French
painter, art collector,
and impresario who
combined aspects of the
academic and
Impressionist styles in
a unique synthesis.
Born into a wealthy
family, Caillebotte
(1848-1894) trained to
be an engineer but
became interested in
painting and studied at
the École des Beaux-Arts
in Paris. He met Pierre-Auguste
Renoir and Claude Monet
in 1874 and showed his
works at the
Impressionist exhibition
of 1876 and its
successors. Caillebotte
became the chief
organizer, promoter, and
financial backer of the
Impressionist
exhibitions for the next
six years, and he used
his wealth to purchase
works by Monet, Renoir,
Camille Pissarro, Paul
Cézanne, Edgar Degas,
Alfred Sisley, and
Berthe Morisot.
Caillebotte was an
artist of remarkable
abilities, but his
posthumous reputation
languished because most
of his paintings
remained in the hands of
his family and were
neither exhibited nor
reproduced until the
second half of the 20th
century. His early
paintings feature the
broad new boulevards and
modern apartment blocks
created by Baron
Haussmann for Paris in
the 1850s and '60s.

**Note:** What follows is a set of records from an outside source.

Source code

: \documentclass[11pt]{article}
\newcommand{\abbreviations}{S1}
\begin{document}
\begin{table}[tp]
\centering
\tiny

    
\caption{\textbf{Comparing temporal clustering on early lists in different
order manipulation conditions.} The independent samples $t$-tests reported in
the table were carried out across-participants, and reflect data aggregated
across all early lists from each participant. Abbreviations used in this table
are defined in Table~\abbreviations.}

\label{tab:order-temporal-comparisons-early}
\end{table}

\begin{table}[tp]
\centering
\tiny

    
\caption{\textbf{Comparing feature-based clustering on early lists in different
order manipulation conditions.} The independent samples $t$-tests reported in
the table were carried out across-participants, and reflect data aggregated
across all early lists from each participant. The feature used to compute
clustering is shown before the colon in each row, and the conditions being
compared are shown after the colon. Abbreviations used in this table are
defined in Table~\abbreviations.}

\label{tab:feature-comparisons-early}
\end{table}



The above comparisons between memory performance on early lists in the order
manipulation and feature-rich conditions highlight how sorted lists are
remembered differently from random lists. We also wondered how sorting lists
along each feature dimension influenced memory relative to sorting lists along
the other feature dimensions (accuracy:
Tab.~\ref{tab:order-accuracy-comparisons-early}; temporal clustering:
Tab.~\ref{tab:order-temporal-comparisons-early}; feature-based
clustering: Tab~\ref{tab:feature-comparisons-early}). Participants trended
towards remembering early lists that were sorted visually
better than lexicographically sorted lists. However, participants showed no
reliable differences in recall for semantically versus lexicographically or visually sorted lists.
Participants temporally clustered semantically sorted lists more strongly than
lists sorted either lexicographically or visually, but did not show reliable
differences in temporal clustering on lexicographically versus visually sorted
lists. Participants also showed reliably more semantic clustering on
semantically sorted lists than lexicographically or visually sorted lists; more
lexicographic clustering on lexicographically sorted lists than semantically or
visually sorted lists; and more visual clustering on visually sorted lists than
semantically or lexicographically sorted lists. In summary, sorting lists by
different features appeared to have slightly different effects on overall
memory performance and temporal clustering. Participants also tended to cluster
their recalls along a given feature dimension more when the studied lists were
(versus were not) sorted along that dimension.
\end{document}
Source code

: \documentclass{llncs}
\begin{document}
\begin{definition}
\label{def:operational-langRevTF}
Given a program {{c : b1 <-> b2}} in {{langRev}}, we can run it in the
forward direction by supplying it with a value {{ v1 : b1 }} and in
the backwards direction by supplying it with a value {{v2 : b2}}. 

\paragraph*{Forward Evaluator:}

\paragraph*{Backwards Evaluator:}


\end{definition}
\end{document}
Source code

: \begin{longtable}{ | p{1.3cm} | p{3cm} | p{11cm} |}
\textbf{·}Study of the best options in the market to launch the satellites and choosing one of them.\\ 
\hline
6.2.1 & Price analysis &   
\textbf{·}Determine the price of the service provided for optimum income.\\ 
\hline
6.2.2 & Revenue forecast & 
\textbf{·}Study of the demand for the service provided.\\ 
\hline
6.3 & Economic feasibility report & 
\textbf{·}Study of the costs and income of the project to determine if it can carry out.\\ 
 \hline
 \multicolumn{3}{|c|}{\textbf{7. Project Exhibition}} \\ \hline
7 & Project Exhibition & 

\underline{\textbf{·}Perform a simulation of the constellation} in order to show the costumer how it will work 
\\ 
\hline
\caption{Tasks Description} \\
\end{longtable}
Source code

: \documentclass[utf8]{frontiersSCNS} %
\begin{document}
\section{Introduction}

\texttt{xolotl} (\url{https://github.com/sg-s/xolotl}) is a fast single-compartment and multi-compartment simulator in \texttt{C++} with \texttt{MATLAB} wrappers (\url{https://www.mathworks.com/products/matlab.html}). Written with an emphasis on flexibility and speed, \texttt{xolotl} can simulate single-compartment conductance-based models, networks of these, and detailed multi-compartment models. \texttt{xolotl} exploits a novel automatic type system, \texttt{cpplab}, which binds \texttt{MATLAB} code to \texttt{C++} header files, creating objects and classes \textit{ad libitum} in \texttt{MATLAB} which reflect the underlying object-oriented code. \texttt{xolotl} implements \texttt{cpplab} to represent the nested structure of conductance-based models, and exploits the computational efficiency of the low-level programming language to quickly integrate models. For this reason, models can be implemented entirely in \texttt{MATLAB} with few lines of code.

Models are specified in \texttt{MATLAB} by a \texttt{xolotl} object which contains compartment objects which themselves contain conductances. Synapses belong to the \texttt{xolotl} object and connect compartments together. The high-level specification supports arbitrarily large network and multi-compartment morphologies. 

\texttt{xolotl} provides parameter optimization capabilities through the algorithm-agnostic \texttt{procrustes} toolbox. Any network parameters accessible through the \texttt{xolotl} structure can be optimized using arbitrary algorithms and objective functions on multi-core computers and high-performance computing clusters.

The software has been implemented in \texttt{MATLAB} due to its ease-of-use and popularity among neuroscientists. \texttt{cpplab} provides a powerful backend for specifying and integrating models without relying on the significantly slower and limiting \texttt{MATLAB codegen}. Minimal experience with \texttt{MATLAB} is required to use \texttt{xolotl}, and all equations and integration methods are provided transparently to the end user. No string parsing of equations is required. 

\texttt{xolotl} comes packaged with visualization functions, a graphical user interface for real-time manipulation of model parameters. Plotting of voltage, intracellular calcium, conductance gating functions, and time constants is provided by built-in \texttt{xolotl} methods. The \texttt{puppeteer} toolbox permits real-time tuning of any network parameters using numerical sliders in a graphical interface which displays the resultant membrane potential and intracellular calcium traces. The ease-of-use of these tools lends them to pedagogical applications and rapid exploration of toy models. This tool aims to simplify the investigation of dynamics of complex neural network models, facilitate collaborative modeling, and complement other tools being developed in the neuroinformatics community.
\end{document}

The
iron bridge depicted in
"Le Pont de l'Europe"
typifies this interest
in the modern urban
environment, while "Floor-Scrapers"
(1875) is a realistic
scene of urban craftsmen
busily at work.
Caillebotte's
masterpiece, "Paris
Street; Rainy Day"
(1877; Art Institute of
Chicago), uses bold
perspective to create a
monumental portrait of a
Paris intersection on a
rainy day. Caillebotte
also painted portraits
and figure studies,
boating scenes and rural
landscapes, and
decorative studies of
flowers. He tended to
use brighter colours and
heavier brushwork in his
later works.
Caillebotte's
originality lay in his
attempt to combine the
careful drawing and
modeling and exact tonal
values advocated by the
academy with the vivid
colours, bold
perspectives, keen sense
of natural light, and
unpretentious subject
matter of the
Impressionists.
Caillebotte's posthumous
bequest of his art
collection to the French
government was accepted
only reluctantly by the
state. When the
Caillebotte Room opened
at the Luxembourg Palace
in 1897, it was the
first exhibition of
Impressionist paintings
ever to be displayed in
a French museum.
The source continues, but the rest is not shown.